_About this exercise_
Copy out all lines bearing the word "sphinxlineitem" from the listing below.

■ ■ ■ ■ ■ ■ ■

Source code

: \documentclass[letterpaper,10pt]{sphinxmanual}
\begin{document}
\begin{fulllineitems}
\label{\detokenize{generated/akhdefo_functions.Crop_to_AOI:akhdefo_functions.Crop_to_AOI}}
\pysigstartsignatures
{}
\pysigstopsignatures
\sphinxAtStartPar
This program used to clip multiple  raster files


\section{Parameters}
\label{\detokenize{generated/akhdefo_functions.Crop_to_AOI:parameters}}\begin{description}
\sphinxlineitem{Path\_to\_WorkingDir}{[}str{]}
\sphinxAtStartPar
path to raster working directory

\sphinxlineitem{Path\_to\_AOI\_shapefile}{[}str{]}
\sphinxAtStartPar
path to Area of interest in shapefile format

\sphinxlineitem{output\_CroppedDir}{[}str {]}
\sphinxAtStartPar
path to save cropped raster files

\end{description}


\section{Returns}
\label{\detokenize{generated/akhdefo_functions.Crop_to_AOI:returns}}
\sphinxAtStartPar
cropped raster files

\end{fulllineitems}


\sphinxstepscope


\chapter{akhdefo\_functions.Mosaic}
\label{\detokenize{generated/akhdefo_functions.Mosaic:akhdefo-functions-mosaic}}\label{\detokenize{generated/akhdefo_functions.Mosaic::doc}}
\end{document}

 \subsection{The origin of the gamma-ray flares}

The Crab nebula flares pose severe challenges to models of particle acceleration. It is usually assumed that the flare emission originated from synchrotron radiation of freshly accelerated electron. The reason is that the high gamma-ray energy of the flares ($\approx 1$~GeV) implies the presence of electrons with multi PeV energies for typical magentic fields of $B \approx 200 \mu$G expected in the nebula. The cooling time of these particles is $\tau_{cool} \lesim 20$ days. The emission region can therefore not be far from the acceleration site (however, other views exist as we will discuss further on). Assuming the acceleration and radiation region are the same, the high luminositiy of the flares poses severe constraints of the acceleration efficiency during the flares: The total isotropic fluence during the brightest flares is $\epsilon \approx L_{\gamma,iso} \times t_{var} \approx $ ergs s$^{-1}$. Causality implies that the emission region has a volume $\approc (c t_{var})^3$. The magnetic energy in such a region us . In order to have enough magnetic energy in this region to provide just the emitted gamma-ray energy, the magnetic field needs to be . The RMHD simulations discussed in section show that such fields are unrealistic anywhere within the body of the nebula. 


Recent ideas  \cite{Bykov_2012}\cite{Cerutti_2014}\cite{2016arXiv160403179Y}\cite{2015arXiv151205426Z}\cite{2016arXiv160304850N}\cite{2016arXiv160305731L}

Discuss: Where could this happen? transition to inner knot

■ ■ ■ ■ ■ ■ ■

_Your response_
\sphinxlineitem{Path\_to\_WorkingDir}{[}str{]}
\sphinxlineitem{Path\_to\_AOI\_shapefile}{[}str{]}
\sphinxlineitem{output\_CroppedDir}{[}str {]}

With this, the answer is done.